(Data section)

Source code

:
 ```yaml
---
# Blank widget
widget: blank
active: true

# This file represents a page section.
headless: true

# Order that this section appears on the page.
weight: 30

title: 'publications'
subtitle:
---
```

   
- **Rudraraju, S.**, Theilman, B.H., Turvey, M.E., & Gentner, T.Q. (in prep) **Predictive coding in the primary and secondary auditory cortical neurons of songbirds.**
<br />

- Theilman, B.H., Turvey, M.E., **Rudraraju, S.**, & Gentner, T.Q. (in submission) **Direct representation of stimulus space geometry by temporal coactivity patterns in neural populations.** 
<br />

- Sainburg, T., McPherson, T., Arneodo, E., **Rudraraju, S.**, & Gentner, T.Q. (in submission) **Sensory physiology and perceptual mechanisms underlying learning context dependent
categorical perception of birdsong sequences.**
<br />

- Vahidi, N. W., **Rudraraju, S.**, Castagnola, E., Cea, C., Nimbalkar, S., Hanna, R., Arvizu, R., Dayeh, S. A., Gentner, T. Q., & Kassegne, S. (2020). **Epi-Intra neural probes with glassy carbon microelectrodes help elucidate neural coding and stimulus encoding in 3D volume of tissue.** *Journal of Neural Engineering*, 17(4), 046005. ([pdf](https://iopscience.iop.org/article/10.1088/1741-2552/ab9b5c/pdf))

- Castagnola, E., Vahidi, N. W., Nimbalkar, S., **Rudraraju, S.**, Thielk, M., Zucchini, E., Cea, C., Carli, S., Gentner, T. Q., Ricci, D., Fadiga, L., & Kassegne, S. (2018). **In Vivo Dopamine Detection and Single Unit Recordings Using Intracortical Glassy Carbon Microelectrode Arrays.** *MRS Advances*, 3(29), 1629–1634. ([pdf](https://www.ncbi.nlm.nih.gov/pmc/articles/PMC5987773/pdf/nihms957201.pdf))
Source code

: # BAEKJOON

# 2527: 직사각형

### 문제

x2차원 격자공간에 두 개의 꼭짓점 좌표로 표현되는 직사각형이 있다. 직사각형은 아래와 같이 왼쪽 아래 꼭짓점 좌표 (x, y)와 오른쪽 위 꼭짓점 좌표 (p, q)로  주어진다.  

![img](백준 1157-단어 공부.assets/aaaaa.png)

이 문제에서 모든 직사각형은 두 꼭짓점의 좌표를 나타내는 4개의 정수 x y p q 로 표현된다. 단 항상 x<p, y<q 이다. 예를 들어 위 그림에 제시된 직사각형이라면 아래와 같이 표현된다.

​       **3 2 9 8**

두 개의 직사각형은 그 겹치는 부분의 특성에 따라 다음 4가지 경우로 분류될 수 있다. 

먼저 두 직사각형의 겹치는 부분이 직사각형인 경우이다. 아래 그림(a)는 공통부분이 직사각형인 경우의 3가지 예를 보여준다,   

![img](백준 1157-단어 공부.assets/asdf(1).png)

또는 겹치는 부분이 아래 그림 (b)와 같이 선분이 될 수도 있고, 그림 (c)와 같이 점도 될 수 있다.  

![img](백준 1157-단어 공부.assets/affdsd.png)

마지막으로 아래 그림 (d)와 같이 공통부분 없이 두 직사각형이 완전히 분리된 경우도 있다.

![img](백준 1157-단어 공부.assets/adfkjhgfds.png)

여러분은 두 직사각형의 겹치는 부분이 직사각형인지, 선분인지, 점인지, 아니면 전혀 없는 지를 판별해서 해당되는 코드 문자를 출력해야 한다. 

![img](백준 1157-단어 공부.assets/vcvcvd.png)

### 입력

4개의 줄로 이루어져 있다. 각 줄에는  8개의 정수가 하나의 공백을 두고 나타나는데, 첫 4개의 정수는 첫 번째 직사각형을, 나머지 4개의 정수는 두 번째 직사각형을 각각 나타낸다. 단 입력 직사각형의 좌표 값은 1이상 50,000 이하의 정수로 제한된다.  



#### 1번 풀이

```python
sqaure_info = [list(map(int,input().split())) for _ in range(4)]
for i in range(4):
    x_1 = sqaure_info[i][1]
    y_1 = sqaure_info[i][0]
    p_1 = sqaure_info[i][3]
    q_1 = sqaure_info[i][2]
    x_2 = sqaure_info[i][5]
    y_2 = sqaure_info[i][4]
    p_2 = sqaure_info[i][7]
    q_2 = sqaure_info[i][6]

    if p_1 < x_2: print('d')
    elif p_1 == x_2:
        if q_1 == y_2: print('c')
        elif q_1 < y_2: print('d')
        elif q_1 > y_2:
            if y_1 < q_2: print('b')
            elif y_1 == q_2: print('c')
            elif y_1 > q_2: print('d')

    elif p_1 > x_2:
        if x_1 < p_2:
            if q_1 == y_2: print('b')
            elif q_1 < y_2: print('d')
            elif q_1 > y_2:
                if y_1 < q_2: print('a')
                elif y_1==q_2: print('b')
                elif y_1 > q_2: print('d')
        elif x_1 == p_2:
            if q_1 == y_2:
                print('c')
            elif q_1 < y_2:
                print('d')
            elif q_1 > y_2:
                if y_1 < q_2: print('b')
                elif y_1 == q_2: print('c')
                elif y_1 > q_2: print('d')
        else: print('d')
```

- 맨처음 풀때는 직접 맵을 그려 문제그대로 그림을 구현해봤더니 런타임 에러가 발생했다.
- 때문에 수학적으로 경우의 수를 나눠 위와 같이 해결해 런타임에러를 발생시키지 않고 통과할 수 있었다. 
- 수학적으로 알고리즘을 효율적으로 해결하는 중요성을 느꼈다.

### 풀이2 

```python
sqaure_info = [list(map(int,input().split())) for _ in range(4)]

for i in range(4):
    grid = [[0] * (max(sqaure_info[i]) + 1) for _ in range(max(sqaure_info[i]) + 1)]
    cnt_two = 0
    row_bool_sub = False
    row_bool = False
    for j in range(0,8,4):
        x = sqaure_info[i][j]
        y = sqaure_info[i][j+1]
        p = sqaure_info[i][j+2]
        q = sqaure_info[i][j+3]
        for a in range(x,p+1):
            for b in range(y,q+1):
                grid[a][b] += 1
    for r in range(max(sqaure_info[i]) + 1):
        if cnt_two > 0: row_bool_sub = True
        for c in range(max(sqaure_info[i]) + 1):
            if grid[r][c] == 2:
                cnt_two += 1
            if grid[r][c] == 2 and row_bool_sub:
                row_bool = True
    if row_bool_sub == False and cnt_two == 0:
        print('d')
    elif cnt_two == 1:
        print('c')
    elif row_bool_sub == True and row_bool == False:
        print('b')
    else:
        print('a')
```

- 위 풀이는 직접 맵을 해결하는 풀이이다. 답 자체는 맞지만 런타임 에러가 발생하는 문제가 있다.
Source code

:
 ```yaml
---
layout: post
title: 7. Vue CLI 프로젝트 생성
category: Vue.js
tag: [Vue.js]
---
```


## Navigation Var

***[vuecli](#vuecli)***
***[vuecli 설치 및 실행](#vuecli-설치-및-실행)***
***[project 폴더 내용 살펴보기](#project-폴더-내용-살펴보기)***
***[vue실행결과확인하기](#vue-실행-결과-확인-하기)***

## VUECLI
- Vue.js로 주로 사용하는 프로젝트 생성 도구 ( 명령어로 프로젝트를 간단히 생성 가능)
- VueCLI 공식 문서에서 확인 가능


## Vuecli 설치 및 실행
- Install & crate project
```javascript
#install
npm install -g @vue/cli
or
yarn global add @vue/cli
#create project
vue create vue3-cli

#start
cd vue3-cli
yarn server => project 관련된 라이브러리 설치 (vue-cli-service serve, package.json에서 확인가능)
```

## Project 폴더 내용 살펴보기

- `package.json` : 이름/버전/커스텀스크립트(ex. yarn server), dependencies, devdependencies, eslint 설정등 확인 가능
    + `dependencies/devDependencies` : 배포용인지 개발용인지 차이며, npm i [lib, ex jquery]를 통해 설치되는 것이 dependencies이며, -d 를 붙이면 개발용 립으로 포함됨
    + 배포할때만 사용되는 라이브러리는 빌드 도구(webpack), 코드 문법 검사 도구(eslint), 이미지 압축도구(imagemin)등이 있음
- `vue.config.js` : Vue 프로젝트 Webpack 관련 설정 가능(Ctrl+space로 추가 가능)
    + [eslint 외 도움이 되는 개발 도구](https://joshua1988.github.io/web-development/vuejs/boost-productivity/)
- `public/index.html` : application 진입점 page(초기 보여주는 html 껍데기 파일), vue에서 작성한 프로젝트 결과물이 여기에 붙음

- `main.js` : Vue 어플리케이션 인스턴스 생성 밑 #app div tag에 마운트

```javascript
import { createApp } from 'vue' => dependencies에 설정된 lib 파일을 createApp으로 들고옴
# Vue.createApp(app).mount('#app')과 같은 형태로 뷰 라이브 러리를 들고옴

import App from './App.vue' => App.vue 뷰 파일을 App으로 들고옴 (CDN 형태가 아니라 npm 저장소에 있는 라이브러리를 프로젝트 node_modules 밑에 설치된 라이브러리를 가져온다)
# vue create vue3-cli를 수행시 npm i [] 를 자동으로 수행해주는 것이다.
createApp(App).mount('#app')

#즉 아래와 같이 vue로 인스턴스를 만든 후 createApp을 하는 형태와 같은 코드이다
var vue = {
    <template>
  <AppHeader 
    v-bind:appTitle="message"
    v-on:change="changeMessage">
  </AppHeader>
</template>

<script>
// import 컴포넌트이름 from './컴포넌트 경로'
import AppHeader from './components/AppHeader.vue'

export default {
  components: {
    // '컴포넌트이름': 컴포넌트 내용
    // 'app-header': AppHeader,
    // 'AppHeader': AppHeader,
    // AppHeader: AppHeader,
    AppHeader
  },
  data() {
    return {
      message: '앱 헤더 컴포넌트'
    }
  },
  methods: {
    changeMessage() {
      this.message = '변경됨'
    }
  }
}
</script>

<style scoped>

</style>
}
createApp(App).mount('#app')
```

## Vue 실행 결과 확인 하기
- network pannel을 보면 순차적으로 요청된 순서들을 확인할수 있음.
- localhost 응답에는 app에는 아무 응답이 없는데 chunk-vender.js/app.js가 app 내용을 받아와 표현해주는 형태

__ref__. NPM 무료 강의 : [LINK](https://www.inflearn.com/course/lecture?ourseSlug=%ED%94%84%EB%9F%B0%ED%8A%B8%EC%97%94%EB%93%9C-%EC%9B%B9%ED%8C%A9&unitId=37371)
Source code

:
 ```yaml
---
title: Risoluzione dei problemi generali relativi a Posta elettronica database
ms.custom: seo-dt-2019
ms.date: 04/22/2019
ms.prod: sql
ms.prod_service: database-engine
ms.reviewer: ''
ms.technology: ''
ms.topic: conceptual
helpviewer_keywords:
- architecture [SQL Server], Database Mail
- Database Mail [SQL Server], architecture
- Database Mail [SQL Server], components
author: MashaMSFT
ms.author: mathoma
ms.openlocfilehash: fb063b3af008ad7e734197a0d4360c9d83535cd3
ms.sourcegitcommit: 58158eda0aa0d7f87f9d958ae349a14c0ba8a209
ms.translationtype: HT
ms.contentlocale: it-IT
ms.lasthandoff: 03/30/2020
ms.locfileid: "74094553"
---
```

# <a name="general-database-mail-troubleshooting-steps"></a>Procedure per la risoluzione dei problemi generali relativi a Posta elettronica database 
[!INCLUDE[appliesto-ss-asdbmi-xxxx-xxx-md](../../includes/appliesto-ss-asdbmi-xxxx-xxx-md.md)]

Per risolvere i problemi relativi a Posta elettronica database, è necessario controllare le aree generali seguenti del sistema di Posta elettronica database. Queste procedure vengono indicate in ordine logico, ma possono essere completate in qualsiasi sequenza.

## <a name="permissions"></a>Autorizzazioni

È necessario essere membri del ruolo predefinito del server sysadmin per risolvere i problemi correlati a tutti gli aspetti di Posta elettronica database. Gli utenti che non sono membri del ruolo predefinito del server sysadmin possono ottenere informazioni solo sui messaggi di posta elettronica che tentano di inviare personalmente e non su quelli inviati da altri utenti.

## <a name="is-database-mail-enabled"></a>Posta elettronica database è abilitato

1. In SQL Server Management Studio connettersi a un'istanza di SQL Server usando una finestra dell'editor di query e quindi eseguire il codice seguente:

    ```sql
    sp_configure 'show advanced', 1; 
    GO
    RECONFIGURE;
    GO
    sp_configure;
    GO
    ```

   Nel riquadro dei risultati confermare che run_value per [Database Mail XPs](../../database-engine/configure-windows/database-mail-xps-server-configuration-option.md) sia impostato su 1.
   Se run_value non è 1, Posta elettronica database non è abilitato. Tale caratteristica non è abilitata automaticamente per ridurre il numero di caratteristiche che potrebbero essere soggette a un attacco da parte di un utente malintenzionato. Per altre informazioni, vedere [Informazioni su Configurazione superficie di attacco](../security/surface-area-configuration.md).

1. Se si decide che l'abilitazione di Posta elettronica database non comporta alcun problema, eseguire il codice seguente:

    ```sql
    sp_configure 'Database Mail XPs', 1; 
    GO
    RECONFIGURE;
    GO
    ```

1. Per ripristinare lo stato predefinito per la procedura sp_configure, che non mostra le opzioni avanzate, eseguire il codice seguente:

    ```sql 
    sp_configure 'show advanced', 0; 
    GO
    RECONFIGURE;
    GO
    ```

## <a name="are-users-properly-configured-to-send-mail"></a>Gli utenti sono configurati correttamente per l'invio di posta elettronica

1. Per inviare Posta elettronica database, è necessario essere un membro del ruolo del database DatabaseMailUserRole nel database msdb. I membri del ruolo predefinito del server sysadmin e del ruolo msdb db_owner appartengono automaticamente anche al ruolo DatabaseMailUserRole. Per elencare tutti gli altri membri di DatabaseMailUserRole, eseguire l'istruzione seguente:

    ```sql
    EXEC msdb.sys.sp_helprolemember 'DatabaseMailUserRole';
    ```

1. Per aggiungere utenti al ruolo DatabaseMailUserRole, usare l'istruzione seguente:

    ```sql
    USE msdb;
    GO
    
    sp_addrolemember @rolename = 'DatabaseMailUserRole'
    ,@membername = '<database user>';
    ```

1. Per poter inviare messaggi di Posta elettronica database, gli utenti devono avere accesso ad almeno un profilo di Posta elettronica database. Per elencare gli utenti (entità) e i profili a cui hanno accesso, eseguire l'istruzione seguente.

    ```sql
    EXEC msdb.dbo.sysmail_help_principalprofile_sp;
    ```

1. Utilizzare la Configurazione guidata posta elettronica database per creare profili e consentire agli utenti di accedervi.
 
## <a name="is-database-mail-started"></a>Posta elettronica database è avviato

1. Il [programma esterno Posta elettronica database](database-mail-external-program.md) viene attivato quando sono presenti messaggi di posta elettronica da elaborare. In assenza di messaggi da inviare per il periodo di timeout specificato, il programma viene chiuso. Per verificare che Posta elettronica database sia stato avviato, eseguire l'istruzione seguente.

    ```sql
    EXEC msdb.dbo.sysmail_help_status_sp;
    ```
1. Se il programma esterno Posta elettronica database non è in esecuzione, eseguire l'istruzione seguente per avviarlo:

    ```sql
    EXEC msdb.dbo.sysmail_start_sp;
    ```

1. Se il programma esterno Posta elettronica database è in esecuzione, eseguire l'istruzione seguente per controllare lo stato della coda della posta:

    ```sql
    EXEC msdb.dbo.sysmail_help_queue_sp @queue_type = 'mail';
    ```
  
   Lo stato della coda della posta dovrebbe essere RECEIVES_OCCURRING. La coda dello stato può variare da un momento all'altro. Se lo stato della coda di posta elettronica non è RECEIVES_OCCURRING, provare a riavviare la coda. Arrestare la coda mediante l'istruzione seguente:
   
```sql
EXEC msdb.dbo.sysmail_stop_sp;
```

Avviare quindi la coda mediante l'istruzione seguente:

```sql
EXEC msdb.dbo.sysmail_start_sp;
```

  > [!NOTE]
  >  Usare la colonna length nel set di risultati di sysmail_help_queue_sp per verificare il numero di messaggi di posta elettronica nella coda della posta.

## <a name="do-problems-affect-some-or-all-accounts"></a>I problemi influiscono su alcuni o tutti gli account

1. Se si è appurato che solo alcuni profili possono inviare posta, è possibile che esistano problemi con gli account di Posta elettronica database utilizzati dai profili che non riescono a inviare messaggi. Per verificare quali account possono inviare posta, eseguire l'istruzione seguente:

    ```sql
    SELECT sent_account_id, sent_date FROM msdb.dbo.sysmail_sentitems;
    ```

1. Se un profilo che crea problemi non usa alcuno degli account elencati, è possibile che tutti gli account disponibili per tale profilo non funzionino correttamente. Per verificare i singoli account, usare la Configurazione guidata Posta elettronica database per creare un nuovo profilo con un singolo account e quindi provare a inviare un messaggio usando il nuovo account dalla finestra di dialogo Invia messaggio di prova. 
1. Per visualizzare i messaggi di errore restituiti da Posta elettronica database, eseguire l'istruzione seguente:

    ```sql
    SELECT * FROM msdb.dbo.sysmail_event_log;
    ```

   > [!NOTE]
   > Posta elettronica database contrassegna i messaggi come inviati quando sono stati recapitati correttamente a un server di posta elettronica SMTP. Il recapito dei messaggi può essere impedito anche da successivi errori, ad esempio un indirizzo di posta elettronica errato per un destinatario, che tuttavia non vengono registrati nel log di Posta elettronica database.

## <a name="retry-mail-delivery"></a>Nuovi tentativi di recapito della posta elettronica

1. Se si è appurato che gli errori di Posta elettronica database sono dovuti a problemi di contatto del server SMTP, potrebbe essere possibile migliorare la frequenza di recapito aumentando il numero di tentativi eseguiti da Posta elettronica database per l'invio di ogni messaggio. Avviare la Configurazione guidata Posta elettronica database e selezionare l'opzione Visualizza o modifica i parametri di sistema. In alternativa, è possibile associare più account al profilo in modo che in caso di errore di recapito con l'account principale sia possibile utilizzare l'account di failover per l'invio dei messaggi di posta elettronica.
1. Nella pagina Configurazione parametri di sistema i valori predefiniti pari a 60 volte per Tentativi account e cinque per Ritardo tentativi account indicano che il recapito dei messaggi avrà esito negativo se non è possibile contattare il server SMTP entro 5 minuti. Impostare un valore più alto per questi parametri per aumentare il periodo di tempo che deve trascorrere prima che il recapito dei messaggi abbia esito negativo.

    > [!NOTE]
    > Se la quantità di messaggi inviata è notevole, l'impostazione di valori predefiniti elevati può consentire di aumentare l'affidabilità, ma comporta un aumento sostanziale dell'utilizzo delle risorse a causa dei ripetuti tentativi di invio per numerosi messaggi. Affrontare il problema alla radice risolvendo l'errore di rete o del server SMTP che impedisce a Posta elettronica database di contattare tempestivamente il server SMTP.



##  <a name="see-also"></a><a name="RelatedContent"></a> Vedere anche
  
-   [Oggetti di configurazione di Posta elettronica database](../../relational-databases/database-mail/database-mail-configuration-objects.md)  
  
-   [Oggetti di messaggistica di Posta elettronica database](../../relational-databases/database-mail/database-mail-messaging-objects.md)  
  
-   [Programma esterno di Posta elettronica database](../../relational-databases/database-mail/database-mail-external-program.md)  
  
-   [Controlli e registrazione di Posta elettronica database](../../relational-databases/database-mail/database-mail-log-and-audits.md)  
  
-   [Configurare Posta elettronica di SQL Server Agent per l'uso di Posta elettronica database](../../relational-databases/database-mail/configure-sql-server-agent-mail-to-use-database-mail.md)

(End Data section)

Show, from the material above, each line that includes the string "advanced".

→ **Solution to this exercise**:
    sp_configure 'show advanced', 1; 
    sp_configure 'show advanced', 0; 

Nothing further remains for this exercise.